Activity:
Pull every "Viva" line out of the data below.
__________________________________________________
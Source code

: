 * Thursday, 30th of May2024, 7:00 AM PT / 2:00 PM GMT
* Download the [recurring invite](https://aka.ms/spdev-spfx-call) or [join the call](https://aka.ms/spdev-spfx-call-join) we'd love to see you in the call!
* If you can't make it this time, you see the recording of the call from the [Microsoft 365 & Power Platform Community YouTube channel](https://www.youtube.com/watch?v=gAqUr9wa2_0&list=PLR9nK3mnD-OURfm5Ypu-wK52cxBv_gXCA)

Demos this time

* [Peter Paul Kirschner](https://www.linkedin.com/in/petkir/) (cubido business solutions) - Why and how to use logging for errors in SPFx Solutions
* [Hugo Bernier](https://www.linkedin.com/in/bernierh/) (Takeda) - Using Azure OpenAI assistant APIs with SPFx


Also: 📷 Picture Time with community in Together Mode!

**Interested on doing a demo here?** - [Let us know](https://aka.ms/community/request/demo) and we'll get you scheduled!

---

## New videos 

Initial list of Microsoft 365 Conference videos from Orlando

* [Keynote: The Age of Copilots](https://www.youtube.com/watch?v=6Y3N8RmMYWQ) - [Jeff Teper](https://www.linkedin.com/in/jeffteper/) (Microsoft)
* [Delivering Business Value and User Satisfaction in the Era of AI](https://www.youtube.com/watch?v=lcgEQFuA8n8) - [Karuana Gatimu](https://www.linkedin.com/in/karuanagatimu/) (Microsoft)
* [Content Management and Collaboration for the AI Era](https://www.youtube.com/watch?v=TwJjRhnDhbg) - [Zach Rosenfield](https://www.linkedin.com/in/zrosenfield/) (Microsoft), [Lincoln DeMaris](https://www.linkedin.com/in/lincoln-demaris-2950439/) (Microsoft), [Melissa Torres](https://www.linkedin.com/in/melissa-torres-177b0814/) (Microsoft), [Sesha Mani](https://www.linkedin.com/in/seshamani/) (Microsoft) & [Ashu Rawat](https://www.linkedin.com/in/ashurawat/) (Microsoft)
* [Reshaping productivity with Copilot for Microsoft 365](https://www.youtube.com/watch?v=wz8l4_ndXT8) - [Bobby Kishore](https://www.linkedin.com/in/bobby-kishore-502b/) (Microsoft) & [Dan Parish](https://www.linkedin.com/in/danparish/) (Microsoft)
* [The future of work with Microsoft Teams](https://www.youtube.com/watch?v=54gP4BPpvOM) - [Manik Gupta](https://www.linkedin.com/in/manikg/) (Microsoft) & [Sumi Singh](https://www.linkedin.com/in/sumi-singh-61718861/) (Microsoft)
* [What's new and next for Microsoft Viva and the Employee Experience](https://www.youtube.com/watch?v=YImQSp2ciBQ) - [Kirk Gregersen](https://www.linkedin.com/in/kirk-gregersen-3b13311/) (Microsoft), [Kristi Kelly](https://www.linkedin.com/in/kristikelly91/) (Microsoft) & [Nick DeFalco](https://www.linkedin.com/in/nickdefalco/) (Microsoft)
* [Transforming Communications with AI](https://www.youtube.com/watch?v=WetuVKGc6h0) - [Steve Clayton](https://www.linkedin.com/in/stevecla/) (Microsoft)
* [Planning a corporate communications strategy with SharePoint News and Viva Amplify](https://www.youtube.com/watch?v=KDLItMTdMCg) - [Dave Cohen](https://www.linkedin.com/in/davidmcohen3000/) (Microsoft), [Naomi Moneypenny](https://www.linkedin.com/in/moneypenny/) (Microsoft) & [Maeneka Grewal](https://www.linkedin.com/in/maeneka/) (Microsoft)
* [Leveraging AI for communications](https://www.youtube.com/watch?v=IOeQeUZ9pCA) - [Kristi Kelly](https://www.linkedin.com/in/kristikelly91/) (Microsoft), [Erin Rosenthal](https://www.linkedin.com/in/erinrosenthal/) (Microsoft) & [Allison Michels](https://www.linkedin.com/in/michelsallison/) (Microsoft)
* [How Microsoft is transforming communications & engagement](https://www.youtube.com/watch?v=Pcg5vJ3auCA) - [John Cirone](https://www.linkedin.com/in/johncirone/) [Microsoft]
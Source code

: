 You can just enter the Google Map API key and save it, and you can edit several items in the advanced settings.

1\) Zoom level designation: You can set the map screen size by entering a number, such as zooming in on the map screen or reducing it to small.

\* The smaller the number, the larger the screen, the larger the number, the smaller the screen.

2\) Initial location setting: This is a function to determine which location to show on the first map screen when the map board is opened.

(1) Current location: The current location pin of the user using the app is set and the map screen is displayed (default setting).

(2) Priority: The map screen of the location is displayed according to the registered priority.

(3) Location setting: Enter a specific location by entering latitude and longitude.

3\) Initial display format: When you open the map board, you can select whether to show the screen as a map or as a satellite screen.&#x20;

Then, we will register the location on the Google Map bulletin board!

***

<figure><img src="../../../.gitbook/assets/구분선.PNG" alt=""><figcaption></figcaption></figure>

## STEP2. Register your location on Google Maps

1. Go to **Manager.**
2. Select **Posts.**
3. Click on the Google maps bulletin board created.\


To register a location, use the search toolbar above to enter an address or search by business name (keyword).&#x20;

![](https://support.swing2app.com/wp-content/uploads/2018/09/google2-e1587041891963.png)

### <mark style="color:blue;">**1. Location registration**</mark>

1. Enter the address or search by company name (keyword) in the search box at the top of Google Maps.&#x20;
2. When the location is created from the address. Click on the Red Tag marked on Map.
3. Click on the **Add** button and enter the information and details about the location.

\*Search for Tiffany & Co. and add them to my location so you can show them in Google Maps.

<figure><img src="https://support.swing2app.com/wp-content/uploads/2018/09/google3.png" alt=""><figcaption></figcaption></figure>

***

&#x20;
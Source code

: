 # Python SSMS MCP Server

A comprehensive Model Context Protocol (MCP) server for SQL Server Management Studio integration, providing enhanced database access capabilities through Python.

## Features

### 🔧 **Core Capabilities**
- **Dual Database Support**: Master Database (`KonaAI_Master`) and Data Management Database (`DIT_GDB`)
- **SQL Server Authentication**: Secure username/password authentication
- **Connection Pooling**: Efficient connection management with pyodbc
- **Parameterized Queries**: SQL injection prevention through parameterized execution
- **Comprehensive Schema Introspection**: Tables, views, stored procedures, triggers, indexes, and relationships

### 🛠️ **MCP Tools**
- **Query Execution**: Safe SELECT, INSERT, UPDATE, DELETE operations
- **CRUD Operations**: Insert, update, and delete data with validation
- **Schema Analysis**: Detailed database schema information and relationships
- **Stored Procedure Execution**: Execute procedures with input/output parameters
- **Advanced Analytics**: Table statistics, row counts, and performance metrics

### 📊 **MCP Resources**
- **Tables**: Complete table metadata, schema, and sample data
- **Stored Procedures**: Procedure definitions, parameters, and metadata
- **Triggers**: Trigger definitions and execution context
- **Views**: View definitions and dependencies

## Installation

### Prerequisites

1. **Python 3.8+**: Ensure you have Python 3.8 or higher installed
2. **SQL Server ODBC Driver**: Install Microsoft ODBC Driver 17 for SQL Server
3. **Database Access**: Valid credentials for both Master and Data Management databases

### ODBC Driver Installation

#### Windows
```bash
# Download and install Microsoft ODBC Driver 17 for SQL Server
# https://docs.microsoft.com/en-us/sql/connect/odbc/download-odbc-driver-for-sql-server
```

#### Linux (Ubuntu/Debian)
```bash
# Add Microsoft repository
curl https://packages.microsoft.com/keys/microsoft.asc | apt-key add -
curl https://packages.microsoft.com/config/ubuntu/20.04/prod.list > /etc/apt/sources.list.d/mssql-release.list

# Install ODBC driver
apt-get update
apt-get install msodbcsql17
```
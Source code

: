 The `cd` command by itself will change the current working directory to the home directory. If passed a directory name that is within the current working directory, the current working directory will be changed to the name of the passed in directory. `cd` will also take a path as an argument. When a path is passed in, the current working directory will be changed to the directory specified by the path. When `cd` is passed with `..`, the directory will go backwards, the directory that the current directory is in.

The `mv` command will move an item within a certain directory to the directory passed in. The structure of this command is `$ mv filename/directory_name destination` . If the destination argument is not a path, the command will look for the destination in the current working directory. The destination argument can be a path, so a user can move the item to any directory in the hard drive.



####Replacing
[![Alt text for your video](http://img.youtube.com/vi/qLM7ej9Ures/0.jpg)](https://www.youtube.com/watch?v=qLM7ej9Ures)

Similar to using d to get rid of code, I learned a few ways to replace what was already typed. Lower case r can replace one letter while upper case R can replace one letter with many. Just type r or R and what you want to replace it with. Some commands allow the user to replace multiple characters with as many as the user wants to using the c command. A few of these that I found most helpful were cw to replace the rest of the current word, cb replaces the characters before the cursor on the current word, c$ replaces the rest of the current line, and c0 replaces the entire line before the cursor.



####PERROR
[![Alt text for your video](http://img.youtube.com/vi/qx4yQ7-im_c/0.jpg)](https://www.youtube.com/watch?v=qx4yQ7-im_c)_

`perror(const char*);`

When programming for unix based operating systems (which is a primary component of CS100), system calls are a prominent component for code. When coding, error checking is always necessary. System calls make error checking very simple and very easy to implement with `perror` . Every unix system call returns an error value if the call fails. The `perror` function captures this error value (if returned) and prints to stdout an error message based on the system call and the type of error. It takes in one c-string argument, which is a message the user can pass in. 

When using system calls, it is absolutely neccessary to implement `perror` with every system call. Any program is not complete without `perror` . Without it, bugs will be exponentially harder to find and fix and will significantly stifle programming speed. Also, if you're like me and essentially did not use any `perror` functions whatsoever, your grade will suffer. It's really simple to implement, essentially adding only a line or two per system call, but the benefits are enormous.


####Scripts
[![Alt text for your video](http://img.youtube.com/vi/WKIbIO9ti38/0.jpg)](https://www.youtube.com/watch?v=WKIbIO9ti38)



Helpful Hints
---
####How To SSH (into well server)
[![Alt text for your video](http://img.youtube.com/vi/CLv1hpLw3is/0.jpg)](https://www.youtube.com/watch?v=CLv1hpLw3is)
__________________________________________________
Task response:
* [What's new and next for Microsoft Viva and the Employee Experience](https://www.youtube.com/watch?v=YImQSp2ciBQ) - [Kirk Gregersen](https://www.linkedin.com/in/kirk-gregersen-3b13311/) (Microsoft), [Kristi Kelly](https://www.linkedin.com/in/kristikelly91/) (Microsoft) & [Nick DeFalco](https://www.linkedin.com/in/nickdefalco/) (Microsoft)
* [Planning a corporate communications strategy with SharePoint News and Viva Amplify](https://www.youtube.com/watch?v=KDLItMTdMCg) - [Dave Cohen](https://www.linkedin.com/in/davidmcohen3000/) (Microsoft), [Naomi Moneypenny](https://www.linkedin.com/in/moneypenny/) (Microsoft) & [Maeneka Grewal](https://www.linkedin.com/in/maeneka/) (Microsoft)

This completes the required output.